Member of the Bundestag
- In office 2013–2021

Personal details
- Born: 31 March 1958 (age 68) Köln, West Germany
- Party: CDU
- Alma mater: University of Cologne

= Heribert Hirte =

German politician and legal scholar

Heribert Hirte (born 31 March 1958) is a German legal scholar and politician of the Christian Democratic Union (CDU) who served as a member of the Bundestag from the state of North Rhine-Westphalia from 2013 until 2021.

== Political career ==
Born in Cologne, North Rhine-Westphalia, Hirte became a member of the Bundestag in the 2013 German federal election, representing the Cologne II district. He was a member of the Committee on Legal Affairs and Consumer Protection and the Committee on European Affairs. In 2019, he took over as chairman of the Committee on Legal Affairs and Consumer Protection after his predecessor Stephan Brandner was voted out of office by all the other members of the committee. He has also been chairing the Subcommittee on European Law since 2018.

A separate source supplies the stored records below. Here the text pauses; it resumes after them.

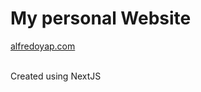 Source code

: # My personal Website

<a href="https://alfredoyap.com" target="_blank">alfredoyap.com</a>

<br>
Created using NextJS
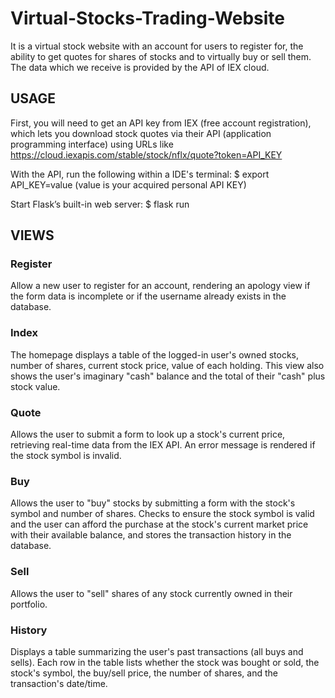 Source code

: # Virtual-Stocks-Trading-Website
It is a virtual stock website with an account for users to register for, the ability to get quotes for shares of stocks and to virtually buy or sell them. The data which we receive is provided by the API of IEX cloud.

## USAGE
First, you will need to get an API key from IEX (free account registration), which lets you download stock quotes via their API (application programming interface) using URLs like https://cloud.iexapis.com/stable/stock/nflx/quote?token=API_KEY

With the API, run the following within a  IDE's terminal: $ export API_KEY=value (value is your acquired personal API KEY)

Start Flask’s built-in web server: $ flask run

## VIEWS
### Register

Allow a new user to register for an account, rendering an apology view if the form data is incomplete or if the username already exists in the database.
### Index

The homepage displays a table of the logged-in user's owned stocks, number of shares, current stock price, value of each holding. This view also shows the user's imaginary "cash" balance and the total of their "cash" plus stock value.
### Quote

Allows the user to submit a form to look up a stock's current price, retrieving real-time data from the IEX API. An error message is rendered if the stock symbol is invalid.
### Buy

Allows the user to "buy" stocks by submitting a form with the stock's symbol and number of shares. Checks to ensure the stock symbol is valid and the user can afford the purchase at the stock's current market price with their available balance, and stores the transaction history in the database.
### Sell

Allows the user to "sell" shares of any stock currently owned in their portfolio.
### History

Displays a table summarizing the user's past transactions (all buys and sells). Each row in the table lists whether the stock was bought or sold, the stock's symbol, the buy/sell price, the number of shares, and the transaction's date/time.
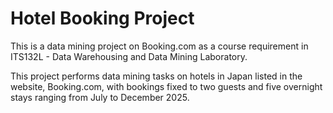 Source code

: # Hotel Booking Project
This is a data mining project on Booking.com as a course requirement in ITS132L - Data Warehousing and Data Mining Laboratory.

This project performs data mining tasks on hotels in Japan listed in the website, Booking.com, with bookings fixed to two guests and five overnight stays ranging from July to December 2025.
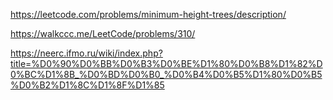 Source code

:https://leetcode.com/problems/minimum-height-trees/description/

https://walkccc.me/LeetCode/problems/310/

https://neerc.ifmo.ru/wiki/index.php?title=%D0%90%D0%BB%D0%B3%D0%BE%D1%80%D0%B8%D1%82%D0%BC%D1%8B_%D0%BD%D0%B0_%D0%B4%D0%B5%D1%80%D0%B5%D0%B2%D1%8C%D1%8F%D1%85
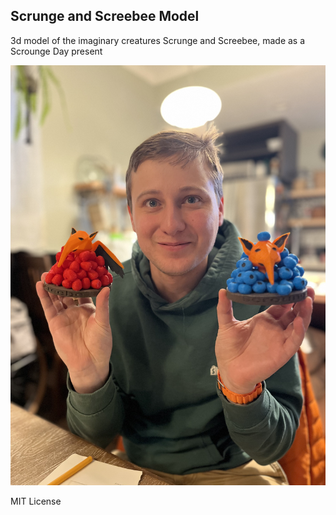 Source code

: ## Scrunge and Screebee Model

3d model of the imaginary creatures Scrunge and Screebee, made as a Scrounge Day present

![Ruben holding up the Scrunge and Screebee model](./pictures/IMG_2777.jpeg)

MIT License
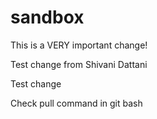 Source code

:# sandbox

This is a VERY important change!

Test change from Shivani Dattani

Test change

Check pull command in git bash
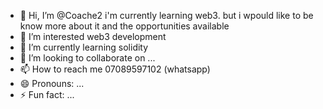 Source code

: - 👋 Hi, I’m @Coache2 i'm currently learning web3. but i wpould like to be know more about it and the opportunities available
- 👀 I’m interested web3 development
- 🌱 I’m currently learning solidity
- 💞️ I’m looking to collaborate on ...
- 📫 How to reach me 07089597102 (whatsapp) 
- 😄 Pronouns: ...
- ⚡ Fun fact: ...

<!---
Coache2/Coache2 is a ✨ special ✨ repository because its `README.md` (this file) appears on your GitHub profile.
You can click the Preview link to take a look at your changes.
--->
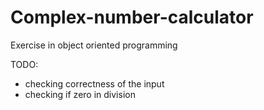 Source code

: # Complex-number-calculator
Exercise in object oriented programming

TODO:
- checking correctness of the input
- checking if zero in division
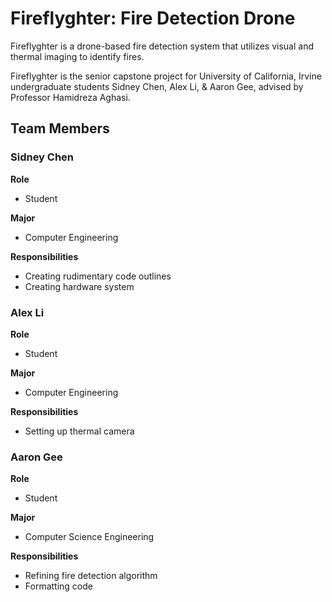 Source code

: # Fireflyghter: Fire Detection Drone

Fireflyghter is a drone-based fire detection system that utilizes visual and thermal imaging to identify fires.

Fireflyghter is the senior capstone project for University of California, Irvine undergraduate students Sidney Chen, Alex Li, & Aaron Gee, advised by Professor Hamidreza Aghasi.

## Team Members
### Sidney Chen
**Role**
- Student

**Major**
- Computer Engineering

**Responsibilities**
- Creating rudimentary code outlines
- Creating hardware system

### Alex Li
**Role**
- Student

**Major**
- Computer Engineering

**Responsibilities**
- Setting up thermal camera

### Aaron Gee
**Role**
- Student

**Major**
- Computer Science Engineering

**Responsibilities**
- Refining fire detection algorithm
- Formatting code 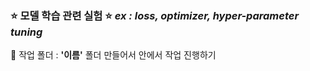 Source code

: ### ⭐ 모델 학습 관련 실험 ⭐ _ex : loss, optimizer, hyper-parameter tuning_
📁 작업 폴더 : **'이름'** 폴더 만들어서 안에서 작업 진행하기
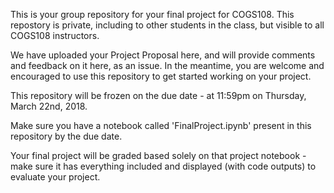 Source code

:
This is your group repository for your final project for COGS108. This repostory is private, including to other students in the class, but visible to all COGS108 instructors.

We have uploaded your Project Proposal here, and will provide comments and feedback on it here, as an issue. In the meantime, you are welcome and encouraged to use this repository to get started working on your project. 

This repository will be frozen on the due date - at 11:59pm on Thursday, March 22nd, 2018.

Make sure you have a notebook called 'FinalProject.ipynb' present in this repository by the due date. 

Your final project will be graded based solely on that project notebook - make sure it has everything included and displayed (with code outputs) to evaluate your project. 
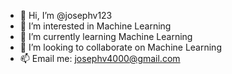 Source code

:- 👋 Hi, I’m @josephv123
- 👀 I’m interested in Machine Learning
- 🌱 I’m currently learning Machine Learning
- 💞️ I’m looking to collaborate on Machine Learning
- 📫 Email me: josephv4000@gmail.com

<!---
josephv123/josephv123 is a ✨ special ✨ repository because its `README.md` (this file) appears on your GitHub profile.
You can click the Preview link to take a look at your changes.
--->
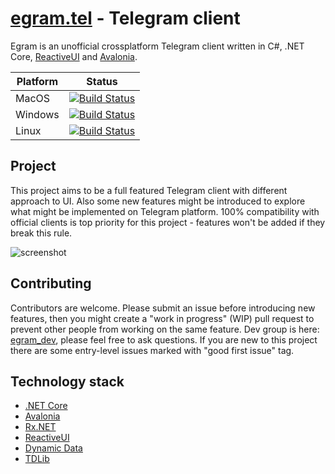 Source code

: # [egram.tel](https://egram.tel) - Telegram client

Egram is an unofficial crossplatform Telegram client written in C#, .NET Core, <a href="https://github.com/reactiveui/ReactiveUI">ReactiveUI</a> and <a href="https://github.com/AvaloniaUI/Avalonia">Avalonia</a>.

| Platform | Status |
| -------- | ------ |
| MacOS    | [![Build Status](https://dev.azure.com/egramtel/egramtel/_apis/build/status/egram.mac)](https://dev.azure.com/egramtel/egramtel/_build/latest?definitionId=3) |
| Windows  | [![Build Status](https://dev.azure.com/egramtel/egramtel/_apis/build/status/egram.win)](https://dev.azure.com/egramtel/egramtel/_build/latest?definitionId=1) |
| Linux    | [![Build Status](https://dev.azure.com/egramtel/egramtel/_apis/build/status/egram.linux)](https://dev.azure.com/egramtel/egramtel/_build/latest?definitionId=4) |

## Project

This project aims to be a full featured Telegram client with different approach to UI. Also some new features might be introduced to explore what might be implemented on Telegram platform. 100% compatibility with official clients is top priority for this project - features won't be added if they break this rule.

![screenshot](https://raw.githubusercontent.com/egramtel/egram.tel/master/screenshot.png)

## Contributing

Contributors are welcome. Please submit an issue before introducing new features, then you might create a "work in progress" (WIP) pull request to prevent other people from working on the same feature. Dev group is here: [egram_dev](https://t.me/egram_dev), please feel free to ask questions. If you are new to this project there are some entry-level issues marked with "good first issue" tag.

## Technology stack

* [.NET Core](https://github.com/dotnet)
* [Avalonia](https://github.com/AvaloniaUI/Avalonia)
* [Rx.NET](https://github.com/dotnet/reactive)
* [ReactiveUI](https://github.com/reactiveui/ReactiveUI)
* [Dynamic Data](https://github.com/RolandPheasant/DynamicData)
* [TDLib](https://github.com/tdlib/td)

In addition to his committee assignments, Hirte was part of the German-American Parliamentary Friendship Group, the German-Italian Parliamentary Friendship Group and the German-Belgian Parliamentary Friendship Group. From 2019 until 2021, he was a member of the German delegation to the Franco-German Parliamentary Assembly.

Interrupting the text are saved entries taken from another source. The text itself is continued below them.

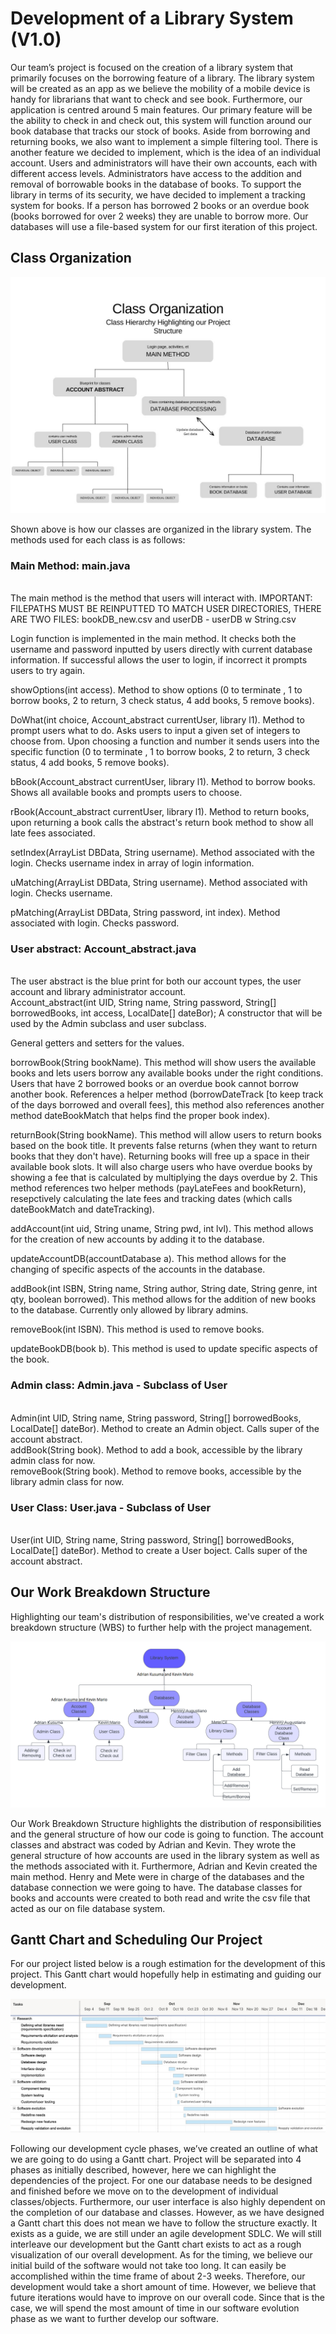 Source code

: <H1>Development of a Library System (V1.0)</H1>
Our team’s project is focused on the creation of a library system that primarily focuses on the borrowing feature of a library. The library system will be created as an app as we believe the mobility of a mobile device is handy for librarians that want to check and see book. Furthermore, our application is centred around 5 main features. Our primary feature will be the ability to check in and check out, this system will function around our book database that tracks our stock of books. Aside from borrowing and returning books, we also want to implement a simple filtering tool. There is another feature we decided to implement, which is the idea of an individual account. Users and administrators will have their own accounts, each with different access levels. Administrators have access to the addition and removal of borrowable books in the database of books. To support the library in terms of its security, we have decided to implement a tracking system for books. If a person has borrowed 2 books or an overdue book (books borrowed for over 2 weeks) they are unable to borrow more. Our databases will use a file-based system for our first iteration of this project. <br/>
<H2>Class Organization</H2>

![alt text](https://github.com/310g17/librarySystem/blob/main/rscforReadme/Class%20Organization%20Structure.jpg)<br/>

Shown above is how our classes are organized in the library system. The methods used for each class is as follows: <br/>
<H3>Main Method: main.java </H3><br/>
The main method is the method that users will interact with. IMPORTANT: FILEPATHS MUST BE REINPUTTED TO MATCH USER DIRECTORIES, THERE ARE TWO FILES: bookDB_new.csv and userDB - userDB w String.csv </br>

Login function is implemented in the main method. It checks both the username and password inputted by users directly with current database information. If successful allows the user to login, if incorrect it prompts users to try again.  <br/>

showOptions(int access). Method to show options (0 to terminate , 1 to borrow books, 2 to return, 3 check status, 4 add books, 5 remove books).

DoWhat(int choice, Account_abstract currentUser, library l1). Method to prompt users what to do. Asks users to input a given set of integers to choose from. Upon choosing a function and number it sends users into the specific function (0 to terminate , 1 to borrow books, 2 to return, 3 check status, 4 add books, 5 remove books). <br/>

bBook(Account_abstract currentUser, library l1). Method to borrow books. Shows all available books and prompts users to choose. <br/>

rBook(Account_abstract currentUser, library l1). Method to return books, upon returning a book calls the abstract's return book method to show all late fees associated. <br/>

setIndex(ArrayList<accountDatabase> DBData, String username). Method associated with the login. Checks username index in array of login information.<br/>

uMatching(ArrayList<accountDatabase> DBData, String username). Method associated with login. Checks username. <br/>
  
pMatching(ArrayList<accountDatabase> DBData, String password, int index). Method associated with login. Checks password. <br/>
  
<H3> User abstract: Account_abstract.java </H3><br/>
 The user abstract is the blue print for both our account types, the user account and library administrator account. <br/>
Account_abstract(int UID, String name, String password, String[] borrowedBooks, int access, LocalDate[] dateBor); A constructor that will be used by the Admin subclass and user subclass. <br/>

General getters and setters for the values. <br/>

borrowBook(String bookName). This method will show users the available books and lets users borrow any available books under the right conditions. Users that have 2 borrowed books or an overdue book cannot borrow another book. References a helper method (borrowDateTrack [to keep track of the days borrowed and overall fees], this method also references another method dateBookMatch that helps find the proper book index). <br/>

returnBook(String bookName). This method will allow users to return books based on the book title. It prevents false returns (when they want to return books that they don't have). Returning books will free up a space in their available book slots. It will also charge users who have overdue books by showing a fee that is calculated by multiplying the days overdue by 2. This method references two helper methods (payLateFees and bookReturn), resepctively calculating the late fees and tracking dates (which calls dateBookMatch and dateTracking). <br/>

addAccount(int uid, String uname, String pwd, int lvl). This method allows for the creation of new accounts by adding it to the database. <br/>

updateAccountDB(accountDatabase a). This method allows for the changing of specific aspects of the accounts in the database. <br/>

addBook(int ISBN, String name, String author, String date, String genre, int qty, boolean borrowed). This method allows for the addition of new books to the database. Currently only allowed by library admins. <br/>

removeBook(int ISBN). This method is used to remove books. <br/>

updateBookDB(book b). This method is used to update specific aspects of the book. <br/>

<H3>Admin class: Admin.java - Subclass of User</H3> <br/>
Admin(int UID, String name, String password, String[] borrowedBooks, LocalDate[] dateBor). Method to create an Admin object. Calls super of the account abstract. <br/>
addBook(String book). Method to add a book, accessible by the library admin class for now. <br/>
removeBook(String book). Method to remove books, accessible by the library admin class for now. </br>

 <H3>User Class: User.java - Subclass of User </H3><br/>
User(int UID, String name, String password, String[] borrowedBooks, LocalDate[] dateBor). Method to create a User boject. Calls super of the account abstract. <br/>

<H2>Our Work Breakdown Structure</H2>
Highlighting our team's distribution of responsibilities, we've created a work breakdown structure (WBS) to further help with the project management.<br/>

![alt text](https://github.com/310g17/librarySystem/blob/main/rscforReadme/WBS.png) <br/>

Our Work Breakdown Structure highlights the distribution of responsibilities and the general structure of how our code is going to function. The account classes and abstract was coded by Adrian and Kevin. They wrote the general structure of how accounts are used in the library system as well as the methods associated with it. Furthermore, Adrian and Kevin created the main method. Henry and Mete were in charge of the databases and the database connection we were going to have. The database classes for books and accounts were created to both read and write the csv file that acted as our on file database system. <br/>
<H2>Gantt Chart and Scheduling Our Project</H2>
For our project listed below is a rough estimation for the development of this project. This Gantt chart would hopefully help in estimating and guiding our development. <br/>

![alt text](https://github.com/310g17/librarySystem/blob/main/rscforReadme/GanntChart_Final.jpeg) <br/>

Following our development cycle phases, we’ve created an outline of what we are going to do using a Gantt chart. Project will be separated into 4 phases as initially described, however, here we can highlight the dependencies of the project. For one our database needs to be designed and finished before we move on to the development of individual classes/objects. Furthermore, our user interface is also highly dependent on the completion of our database and classes. However, as we have designed a Gantt chart this does not mean we have to follow the structure exactly. It exists as a guide, we are still under an agile development SDLC. We will still interleave our development but the Gantt chart exists to act as a rough visualization of our overall development. As for the timing, we believe our initial build of the software would not take too long. It can easily be accomplished within the time frame of about 2-3 weeks. Therefore, our development would take a short amount of time. However, we believe that future iterations would have to improve on our overall code. Since that is the case, we will spend the most amount of time in our software evolution phase as we want to further develop our software. <br/>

Ahead of the 2021 elections, Hirte failed to win his party's support for another candidacy in the Cologne II district; he was succeeded by Sandra von Möller as the CDU candidate for the upcoming election.

== Other activities ==
===Corporate boards===
- Stadtwerke Köln, Member of the supervisory board (2018-2020)
===Non-profit organizations===
- Transparency Germany, Member of the Board (since 2022)
- Max Planck Institute for Biology of Ageing, Member of the Board of Trustees
- European Law Faculties Association (ELFA), Member of the Board (2005-2009)

== Political positions ==
In June 2017, Hirte voted against his parliamentary group's majority and in favor of Germany's introduction of same-sex marriage.

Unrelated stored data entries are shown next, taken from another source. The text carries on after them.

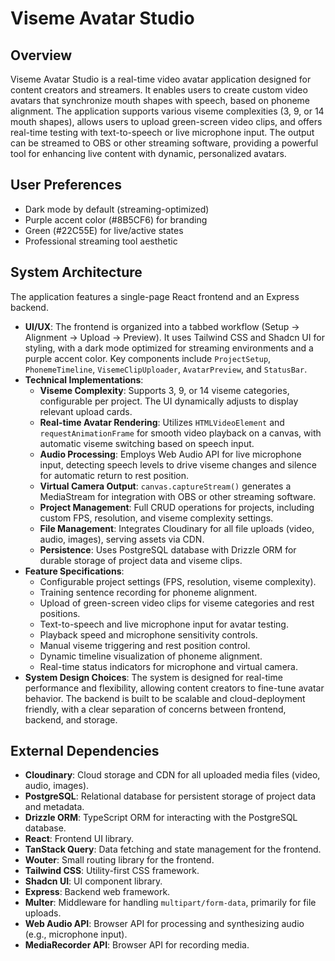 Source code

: # Viseme Avatar Studio

## Overview
Viseme Avatar Studio is a real-time video avatar application designed for content creators and streamers. It enables users to create custom video avatars that synchronize mouth shapes with speech, based on phoneme alignment. The application supports various viseme complexities (3, 9, or 14 mouth shapes), allows users to upload green-screen video clips, and offers real-time testing with text-to-speech or live microphone input. The output can be streamed to OBS or other streaming software, providing a powerful tool for enhancing live content with dynamic, personalized avatars.

## User Preferences
- Dark mode by default (streaming-optimized)
- Purple accent color (#8B5CF6) for branding
- Green (#22C55E) for live/active states
- Professional streaming tool aesthetic

## System Architecture
The application features a single-page React frontend and an Express backend.
- **UI/UX**: The frontend is organized into a tabbed workflow (Setup → Alignment → Upload → Preview). It uses Tailwind CSS and Shadcn UI for styling, with a dark mode optimized for streaming environments and a purple accent color. Key components include `ProjectSetup`, `PhonemeTimeline`, `VisemeClipUploader`, `AvatarPreview`, and `StatusBar`.
- **Technical Implementations**:
    - **Viseme Complexity**: Supports 3, 9, or 14 viseme categories, configurable per project. The UI dynamically adjusts to display relevant upload cards.
    - **Real-time Avatar Rendering**: Utilizes `HTMLVideoElement` and `requestAnimationFrame` for smooth video playback on a canvas, with automatic viseme switching based on speech input.
    - **Audio Processing**: Employs Web Audio API for live microphone input, detecting speech levels to drive viseme changes and silence for automatic return to rest position.
    - **Virtual Camera Output**: `canvas.captureStream()` generates a MediaStream for integration with OBS or other streaming software.
    - **Project Management**: Full CRUD operations for projects, including custom FPS, resolution, and viseme complexity settings.
    - **File Management**: Integrates Cloudinary for all file uploads (video, audio, images), serving assets via CDN.
    - **Persistence**: Uses PostgreSQL database with Drizzle ORM for durable storage of project data and viseme clips.
- **Feature Specifications**:
    - Configurable project settings (FPS, resolution, viseme complexity).
    - Training sentence recording for phoneme alignment.
    - Upload of green-screen video clips for viseme categories and rest positions.
    - Text-to-speech and live microphone input for avatar testing.
    - Playback speed and microphone sensitivity controls.
    - Manual viseme triggering and rest position control.
    - Dynamic timeline visualization of phoneme alignment.
    - Real-time status indicators for microphone and virtual camera.
- **System Design Choices**: The system is designed for real-time performance and flexibility, allowing content creators to fine-tune avatar behavior. The backend is built to be scalable and cloud-deployment friendly, with a clear separation of concerns between frontend, backend, and storage.

## External Dependencies
- **Cloudinary**: Cloud storage and CDN for all uploaded media files (video, audio, images).
- **PostgreSQL**: Relational database for persistent storage of project data and metadata.
- **Drizzle ORM**: TypeScript ORM for interacting with the PostgreSQL database.
- **React**: Frontend UI library.
- **TanStack Query**: Data fetching and state management for the frontend.
- **Wouter**: Small routing library for the frontend.
- **Tailwind CSS**: Utility-first CSS framework.
- **Shadcn UI**: UI component library.
- **Express**: Backend web framework.
- **Multer**: Middleware for handling `multipart/form-data`, primarily for file uploads.
- **Web Audio API**: Browser API for processing and synthesizing audio (e.g., microphone input).
- **MediaRecorder API**: Browser API for recording media. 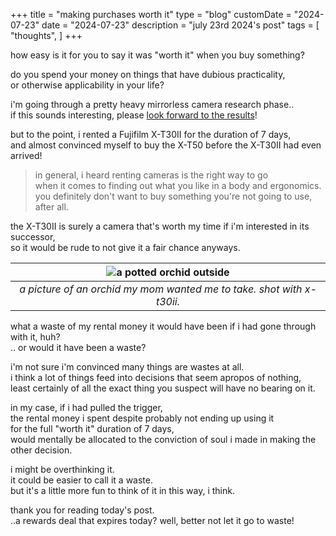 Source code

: +++
title = "making purchases worth it"
type = "blog"
customDate = "2024-07-23"
date = "2024-07-23"
description = "july 23rd 2024's post"
tags = [
    "thoughts",
]
+++

how easy is it for you to say it was "worth it" when you buy something?

do you spend your money on things that have dubious practicality,\
or otherwise applicability in your life?

i'm going through a pretty heavy mirrorless camera research phase..\
if this sounds interesting, please [look forward to the results](https://www.flickr.com/photos/201072478@N07/)!

but to the point, i rented a Fujifilm X-T30II for the duration of 7 days,\
and almost convinced myself to buy the X-T50 before the X-T30II had even arrived!

> in general, i heard renting cameras is the right way to go\
> when it comes to finding out what you like in a body and ergonomics.\
> you definitely don't want to buy something you're not going to use, after all.

the X-T30II is surely a camera that's worth my time if i'm interested in its successor,\
so it would be rude to not give it a fair chance anyways.

| ![a potted orchid outside](https://live.staticflickr.com/65535/53874831114_ca8137326b_b.jpg) | 
|:--:| 
| *a picture of an orchid my mom wanted me to take. shot with x-t30ii.* |

what a waste of my rental money it would have been if i had gone through with it, huh?\
.. or would it have been a waste?

i'm not sure i'm convinced many things are wastes at all.\
i think a lot of things feed into decisions that seem apropos of nothing,\
least certainly of all the exact thing you suspect will have no bearing on it.

in my case, if i had pulled the trigger,\
the rental money i spent despite probably not ending up using it\
for the full "worth it" duration of 7 days,\
would mentally be allocated to the conviction of soul i made in making the other decision.

i might be overthinking it.\
it could be easier to call it a waste.\
but it's a little more fun to think of it in this way, i think.

thank you for reading today's post.\
..a rewards deal that expires today? well, better not let it go to waste!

Ahead of the Christian Democrats' leadership election, Hirte publicly endorsed in 2020 Armin Laschet to succeed Annegret Kramp-Karrenbauer as the party's chair.

In September 2020, Hirte was one of 15 members of her parliamentary group who joined Norbert Röttgen in writing an open letter to Minister of the Interior Horst Seehofer which called on Germany and other EU counties to take in 5000 immigrants who were left without shelter after fires gutted the overcrowded Mória Reception and Identification Centre on the Greek island of Lesbos.